Task to complete
From the records below, copy each line that has the word "onerror" in it.

Exercise materials
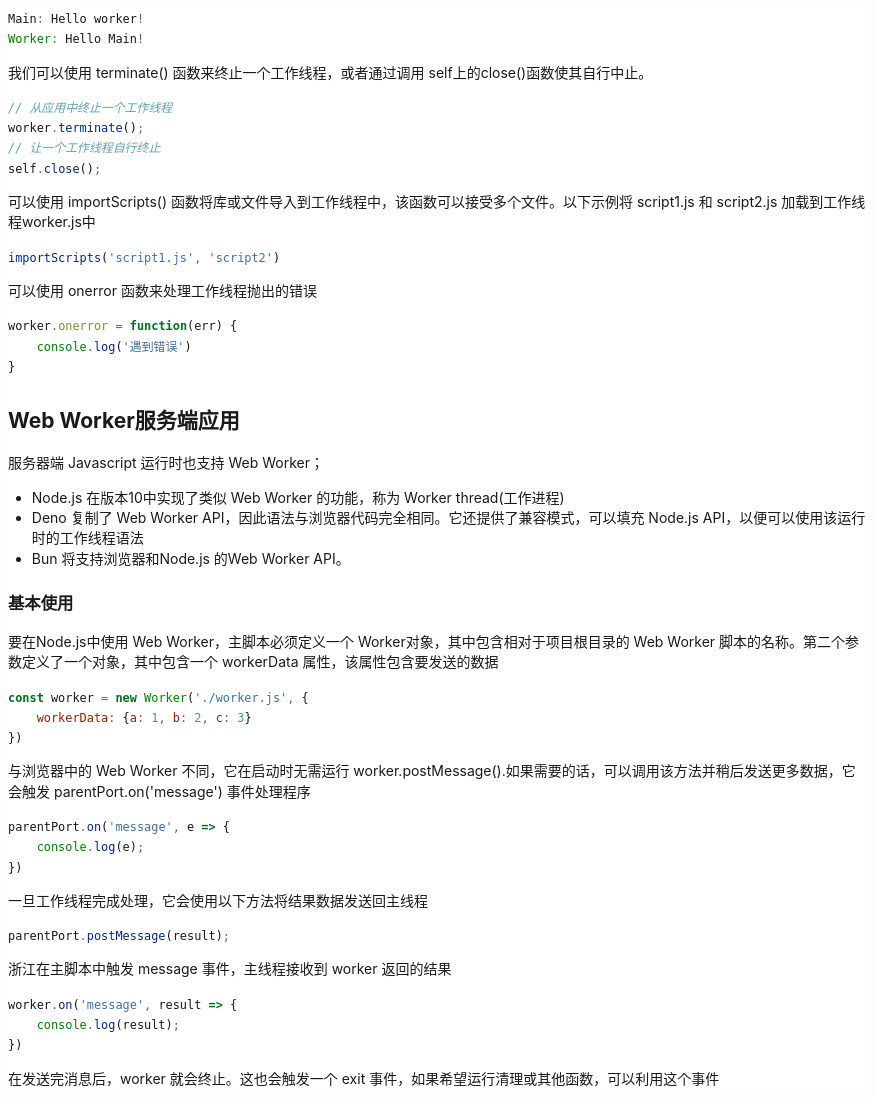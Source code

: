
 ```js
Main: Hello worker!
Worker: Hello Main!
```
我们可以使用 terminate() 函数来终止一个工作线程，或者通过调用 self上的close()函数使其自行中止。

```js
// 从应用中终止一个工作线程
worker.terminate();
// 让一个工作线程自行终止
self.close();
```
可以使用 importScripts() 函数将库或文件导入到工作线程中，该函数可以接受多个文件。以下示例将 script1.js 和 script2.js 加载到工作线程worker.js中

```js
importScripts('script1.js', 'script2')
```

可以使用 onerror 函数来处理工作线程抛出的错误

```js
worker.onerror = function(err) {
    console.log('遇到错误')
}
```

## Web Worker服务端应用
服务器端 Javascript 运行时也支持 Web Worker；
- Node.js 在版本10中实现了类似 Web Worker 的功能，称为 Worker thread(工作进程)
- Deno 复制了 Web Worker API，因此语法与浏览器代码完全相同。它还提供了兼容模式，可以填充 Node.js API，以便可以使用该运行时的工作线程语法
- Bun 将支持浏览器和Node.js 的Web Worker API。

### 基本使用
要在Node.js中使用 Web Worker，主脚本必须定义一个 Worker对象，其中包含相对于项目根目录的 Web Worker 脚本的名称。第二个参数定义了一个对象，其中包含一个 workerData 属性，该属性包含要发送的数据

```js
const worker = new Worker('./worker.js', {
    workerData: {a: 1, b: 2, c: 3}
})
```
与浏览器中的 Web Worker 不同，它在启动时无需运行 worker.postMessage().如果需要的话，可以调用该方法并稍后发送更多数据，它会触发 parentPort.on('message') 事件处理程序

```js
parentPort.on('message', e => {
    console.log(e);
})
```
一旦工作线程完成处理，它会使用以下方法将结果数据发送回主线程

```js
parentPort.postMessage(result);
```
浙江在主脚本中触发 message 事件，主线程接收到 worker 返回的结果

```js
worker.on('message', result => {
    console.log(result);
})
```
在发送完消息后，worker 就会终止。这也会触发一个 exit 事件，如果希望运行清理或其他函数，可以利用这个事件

...

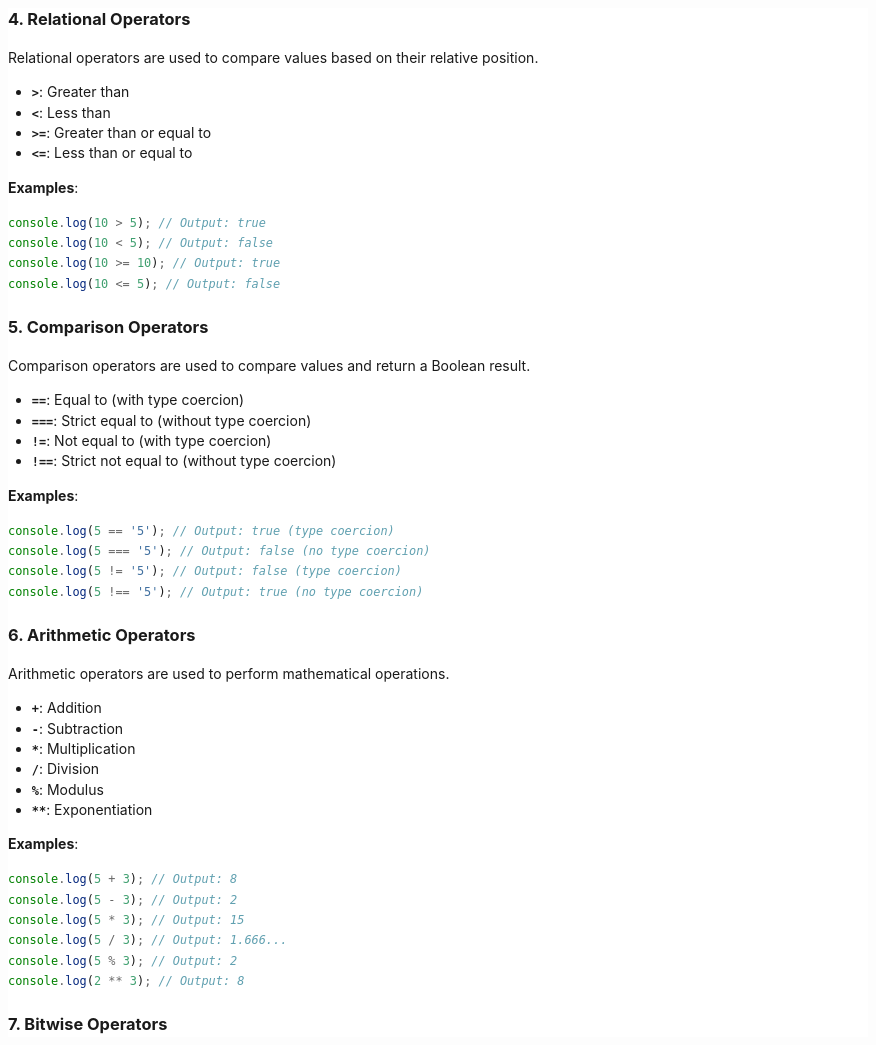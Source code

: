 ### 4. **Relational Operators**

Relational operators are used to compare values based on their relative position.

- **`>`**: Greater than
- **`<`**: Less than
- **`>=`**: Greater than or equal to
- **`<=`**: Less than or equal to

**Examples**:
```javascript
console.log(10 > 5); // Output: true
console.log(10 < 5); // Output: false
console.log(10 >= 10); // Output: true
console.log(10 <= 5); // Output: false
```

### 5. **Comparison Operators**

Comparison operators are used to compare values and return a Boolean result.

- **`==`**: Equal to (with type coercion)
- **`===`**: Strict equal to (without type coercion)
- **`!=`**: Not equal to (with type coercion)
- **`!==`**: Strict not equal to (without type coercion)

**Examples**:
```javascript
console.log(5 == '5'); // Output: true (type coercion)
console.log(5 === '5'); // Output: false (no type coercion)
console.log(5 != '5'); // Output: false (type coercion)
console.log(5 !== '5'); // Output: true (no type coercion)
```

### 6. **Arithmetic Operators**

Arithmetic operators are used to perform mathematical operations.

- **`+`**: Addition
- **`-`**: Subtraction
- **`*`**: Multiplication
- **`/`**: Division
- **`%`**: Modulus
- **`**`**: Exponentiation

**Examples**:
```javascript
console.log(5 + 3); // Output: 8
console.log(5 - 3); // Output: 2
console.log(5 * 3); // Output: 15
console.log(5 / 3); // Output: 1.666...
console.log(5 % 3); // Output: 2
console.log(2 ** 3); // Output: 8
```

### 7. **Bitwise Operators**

Answer to the exercise
可以使用 onerror 函数来处理工作线程抛出的错误
worker.onerror = function(err) {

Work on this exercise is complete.